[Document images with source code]
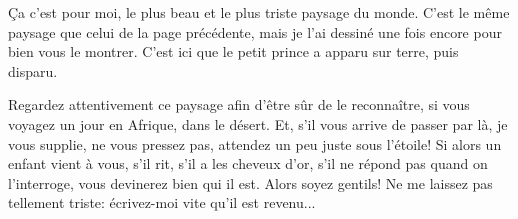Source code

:\documentclass[a4paper]{report}
\begin{document}

Ça c'est pour moi, le plus beau et le plus triste paysage du monde. C'est le même paysage que celui de la page précédente, mais je l'ai dessiné une fois encore pour bien vous le montrer. C'est ici que le petit prince a apparu sur terre, puis disparu.

Regardez attentivement ce paysage afin d'être sûr de le reconnaître, si vous voyagez un jour en Afrique, dans le désert. Et, s'il vous arrive de passer par là, je vous supplie, ne vous pressez pas, attendez un peu juste sous l'étoile! Si alors un enfant vient à vous, s'il rit, s'il a les cheveux d'or, s'il ne répond pas quand on l'interroge, vous devinerez bien qui il est. Alors soyez gentils! Ne me laissez pas tellement triste: écrivez-moi vite qu'il est revenu...
\end{document}
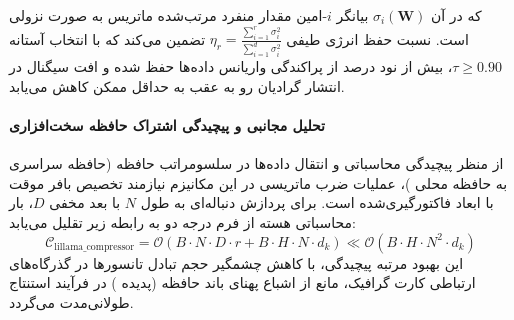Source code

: که در آن $\sigma_i(\mathbf{W})$ بیانگر $i$-امین مقدار منفرد مرتب‌شده ماتریس به صورت نزولی است. نسبت حفظ انرژی طیفی $\eta_r = \frac{\sum_{i=1}^r \sigma_i^2}{\sum_{i=1}^{d} \sigma_i^2}$ تضمین می‌کند که با انتخاب آستانه $\tau \ge 0.90$، بیش از نود درصد از پراکندگی واریانس داده‌ها حفظ شده و افت سیگنال در انتشار گرادیان رو به عقب به حداقل ممکن کاهش می‌یابد.

\paragraph{تحلیل مجانبی و پیچیدگی اشتراک حافظه سخت‌افزاری}
از منظر پیچیدگی محاسباتی و انتقال داده‌ها در سلسومراتب حافظه (حافظه سراسری  به حافظه محلی )، عملیات ضرب ماتریسی در این مکانیزم نیازمند تخصیص بافر موقت با ابعاد فاکتورگیری‌شده است. برای پردازش دنباله‌ای به طول $N$ با بعد مخفی $D$، بار محاسباتی هسته از فرم درجه دو به رابطه زیر تقلیل می‌یابد:
\begin{equation}
\label{eq:complexity_lillama_compressor}
\mathcal{C}_{\text{lillama\_compressor}} = \mathcal{O}\left( B \cdot N \cdot D \cdot r + B \cdot H \cdot N \cdot d_k \right) \ll \mathcal{O}\left( B \cdot H \cdot N^2 \cdot d_k \right)
\end{equation}
این بهبود مرتبه پیچیدگی، با کاهش چشمگیر حجم تبادل تانسورها در گذرگاه‌های ارتباطی کارت گرافیک، مانع از اشباع پهنای باند حافظه (پدیده ) در فرآیند استنتاج طولانی‌مدت می‌گردد.
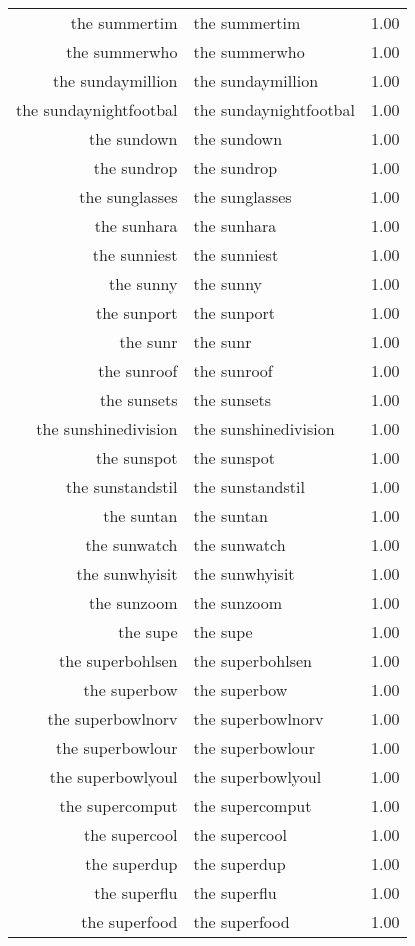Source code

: \begin{table}[ht]
\begin{tabular}{rlr}
  the summertim & the summertim & 1.00 \\ 
  the summerwho & the summerwho & 1.00 \\ 
  the sundaymillion & the sundaymillion & 1.00 \\ 
  the sundaynightfootbal & the sundaynightfootbal & 1.00 \\ 
  the sundown & the sundown & 1.00 \\ 
  the sundrop & the sundrop & 1.00 \\ 
  the sunglasses & the sunglasses & 1.00 \\ 
  the sunhara & the sunhara & 1.00 \\ 
  the sunniest & the sunniest & 1.00 \\ 
  the sunny & the sunny & 1.00 \\ 
  the sunport & the sunport & 1.00 \\ 
  the sunr & the sunr & 1.00 \\ 
  the sunroof & the sunroof & 1.00 \\ 
  the sunsets & the sunsets & 1.00 \\ 
  the sunshinedivision & the sunshinedivision & 1.00 \\ 
  the sunspot & the sunspot & 1.00 \\ 
  the sunstandstil & the sunstandstil & 1.00 \\ 
  the suntan & the suntan & 1.00 \\ 
  the sunwatch & the sunwatch & 1.00 \\ 
  the sunwhyisit & the sunwhyisit & 1.00 \\ 
  the sunzoom & the sunzoom & 1.00 \\ 
  the supe & the supe & 1.00 \\ 
  the superbohlsen & the superbohlsen & 1.00 \\ 
  the superbow & the superbow & 1.00 \\ 
  the superbowlnorv & the superbowlnorv & 1.00 \\ 
  the superbowlour & the superbowlour & 1.00 \\ 
  the superbowlyoul & the superbowlyoul & 1.00 \\ 
  the supercomput & the supercomput & 1.00 \\ 
  the supercool & the supercool & 1.00 \\ 
  the superdup & the superdup & 1.00 \\ 
  the superflu & the superflu & 1.00 \\ 
  the superfood & the superfood & 1.00 \\ 

\end{tabular}
\end{table}
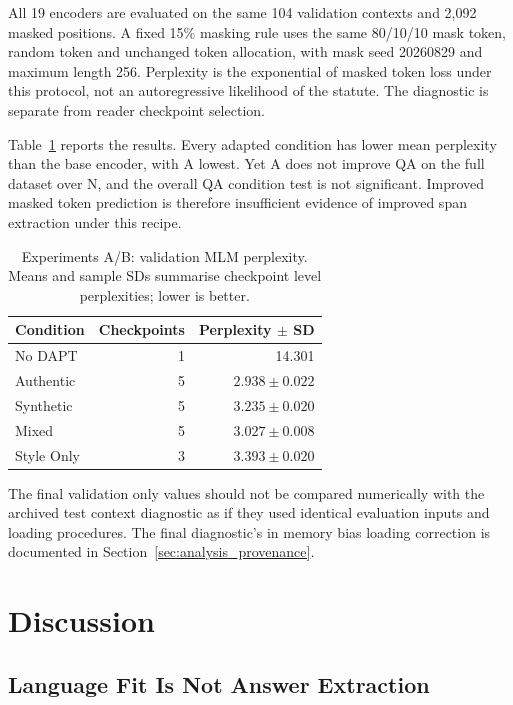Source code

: \documentclass[pdflatex,sn-basic]{sn-jnl}
\begin{document}
All 19 encoders are evaluated on the same 104 validation contexts and 2,092
masked positions. A fixed 15\% masking rule uses the same 80/10/10
mask token, random token and unchanged token allocation, with mask seed
20260829 and maximum length 256. Perplexity is the exponential of masked token
loss under this protocol, not an autoregressive likelihood of the statute.
The diagnostic is separate from reader checkpoint selection.

Table~\ref{tab:final_mlm} reports the results. Every adapted condition has
lower mean perplexity than the base encoder, with A lowest. Yet A does not
improve QA on the full dataset over N, and the overall QA condition test is
not significant. Improved masked token prediction is therefore insufficient
evidence of improved span extraction under this recipe.

\begin{table}[!htbp]
\caption{Experiments A/B: validation MLM perplexity. Means and sample SDs
summarise checkpoint level perplexities; lower is better.}
\label{tab:final_mlm}
\centering
\begin{tabular}{@{}lrr@{}}
\toprule
Condition & Checkpoints & Perplexity $\pm$ SD \\
\midrule
No DAPT & 1 & 14.301 \\
Authentic & 5 & $2.938\pm0.022$ \\
Synthetic & 5 & $3.235\pm0.020$ \\
Mixed & 5 & $3.027\pm0.008$ \\
Style Only & 3 & $3.393\pm0.020$ \\
\bottomrule
\end{tabular}
\end{table}

The final validation only values should not be compared numerically with
the archived test context diagnostic as if they used identical evaluation
inputs and loading procedures. The final diagnostic's in memory bias loading
correction is documented in Section~\ref{sec:analysis_provenance}.

\FloatBarrier

\section{Discussion}\label{sec:discussion}

\subsection{Language Fit Is Not Answer Extraction}
\end{document}
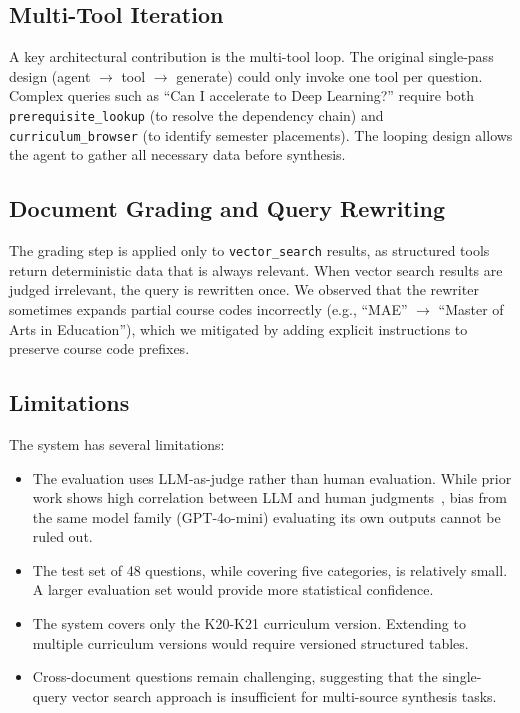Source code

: \documentclass[lettersize,journal]{IEEEtran}
\begin{document}
\subsection{Multi-Tool Iteration}

A key architectural contribution is the multi-tool loop. The original single-pass design (agent $\rightarrow$ tool $\rightarrow$ generate) could only invoke one tool per question. Complex queries such as ``Can I accelerate to Deep Learning?'' require both \texttt{prerequisite\_lookup} (to resolve the dependency chain) and \texttt{curriculum\_browser} (to identify semester placements). The looping design allows the agent to gather all necessary data before synthesis.

\subsection{Document Grading and Query Rewriting}

The grading step is applied only to \texttt{vector\_search} results, as structured tools return deterministic data that is always relevant. When vector search results are judged irrelevant, the query is rewritten once. We observed that the rewriter sometimes expands partial course codes incorrectly (e.g., ``MAE'' $\rightarrow$ ``Master of Arts in Education''), which we mitigated by adding explicit instructions to preserve course code prefixes.

\subsection{Limitations}

The system has several limitations:
\begin{itemize}
    \item The evaluation uses LLM-as-judge rather than human evaluation. While prior work shows high correlation between LLM and human judgments~\cite{ref_llm_judge}, bias from the same model family (GPT-4o-mini) evaluating its own outputs cannot be ruled out.
    \item The test set of 48 questions, while covering five categories, is relatively small. A larger evaluation set would provide more statistical confidence.
    \item The system covers only the K20-K21 curriculum version. Extending to multiple curriculum versions would require versioned structured tables.
    \item Cross-document questions remain challenging, suggesting that the single-query vector search approach is insufficient for multi-source synthesis tasks.
\end{itemize}
\end{document}
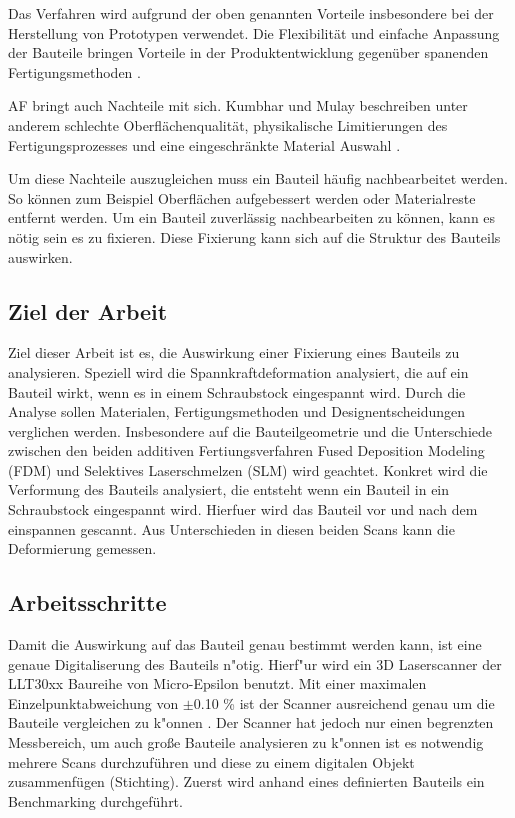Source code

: \documentclass[../main.tex]{subfiles}
\begin{document}
    Das Verfahren wird aufgrund der oben genannten Vorteile insbesondere bei der Herstellung von
    Prototypen verwendet. Die Flexibilität und einfache Anpassung der Bauteile bringen Vorteile in der
    Produktentwicklung gegenüber spanenden Fertigungsmethoden \cite{NYS2023}.
    
    AF bringt auch Nachteile mit sich. Kumbhar und Mulay beschreiben unter 
    anderem schlechte Oberflächenqualität, physikalische Limitierungen des Fertigungsprozesses
    und eine eingeschränkte Material Auswahl \cite{Kumbhar2018}.
    
    Um diese Nachteile auszugleichen muss ein Bauteil häufig nachbearbeitet werden. 
    So können zum Beispiel Oberflächen aufgebessert werden oder Materialreste entfernt werden.
    Um ein Bauteil zuverlässig nachbearbeiten zu können, kann es nötig sein es zu fixieren.
    Diese Fixierung kann sich auf die Struktur des Bauteils auswirken.

    \subsection*{Ziel der Arbeit}
    Ziel dieser Arbeit ist es, die Auswirkung einer Fixierung eines Bauteils zu analysieren.
    Speziell wird die Spannkraftdeformation analysiert, die auf ein Bauteil wirkt, wenn es in einem
    Schraubstock eingespannt wird.
    Durch die Analyse sollen Materialen, Fertigungsmethoden und Designentscheidungen verglichen werden. 
    Insbesondere auf die Bauteilgeometrie und die Unterschiede zwischen den beiden
    additiven Fertiungsverfahren Fused Deposition Modeling (FDM) und Selektives Laserschmelzen (SLM) 
    wird geachtet.
    Konkret wird die Verformung des Bauteils analysiert, die entsteht wenn ein Bauteil
    in ein Schraubstock eingespannt wird. Hierfuer wird das Bauteil vor und nach dem einspannen gescannt.
    Aus Unterschieden in diesen beiden Scans kann die Deformierung gemessen.

    \subsection*{Arbeitsschritte}
    Damit die Auswirkung auf das Bauteil genau bestimmt werden kann, ist eine genaue Digitaliserung 
    des Bauteils n"otig.
    Hierf"ur wird ein 3D Laserscanner der LLT30xx Baureihe von Micro-Epsilon benutzt. Mit einer 
    maximalen Einzelpunktabweichung von $\pm$0.10 \% ist der Scanner ausreichend genau um die Bauteile
    vergleichen zu k"onnen \cite{SCANNER}.
    Der Scanner hat jedoch nur einen begrenzten Messbereich, um auch große Bauteile analysieren 
    zu k"onnen ist es notwendig mehrere Scans durchzuführen und diese
    zu einem digitalen Objekt zusammenfügen (Stichting). 
    Zuerst wird anhand eines definierten Bauteils ein Benchmarking durchgeführt.
\end{document}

• Work instructions: Given the data above, transcribe exactly the lines from the one containing "A key architectural" down to the one containing "be ruled out.", and no others.

• Solution for this exercise:
A key architectural contribution is the multi-tool loop. The original single-pass design (agent $\rightarrow$ tool $\rightarrow$ generate) could only invoke one tool per question. Complex queries such as ``Can I accelerate to Deep Learning?'' require both \texttt{prerequisite\_lookup} (to resolve the dependency chain) and \texttt{curriculum\_browser} (to identify semester placements). The looping design allows the agent to gather all necessary data before synthesis.

\subsection{Document Grading and Query Rewriting}

The grading step is applied only to \texttt{vector\_search} results, as structured tools return deterministic data that is always relevant. When vector search results are judged irrelevant, the query is rewritten once. We observed that the rewriter sometimes expands partial course codes incorrectly (e.g., ``MAE'' $\rightarrow$ ``Master of Arts in Education''), which we mitigated by adding explicit instructions to preserve course code prefixes.

\subsection{Limitations}

The system has several limitations:
\begin{itemize}
    \item The evaluation uses LLM-as-judge rather than human evaluation. While prior work shows high correlation between LLM and human judgments~\cite{ref_llm_judge}, bias from the same model family (GPT-4o-mini) evaluating its own outputs cannot be ruled out.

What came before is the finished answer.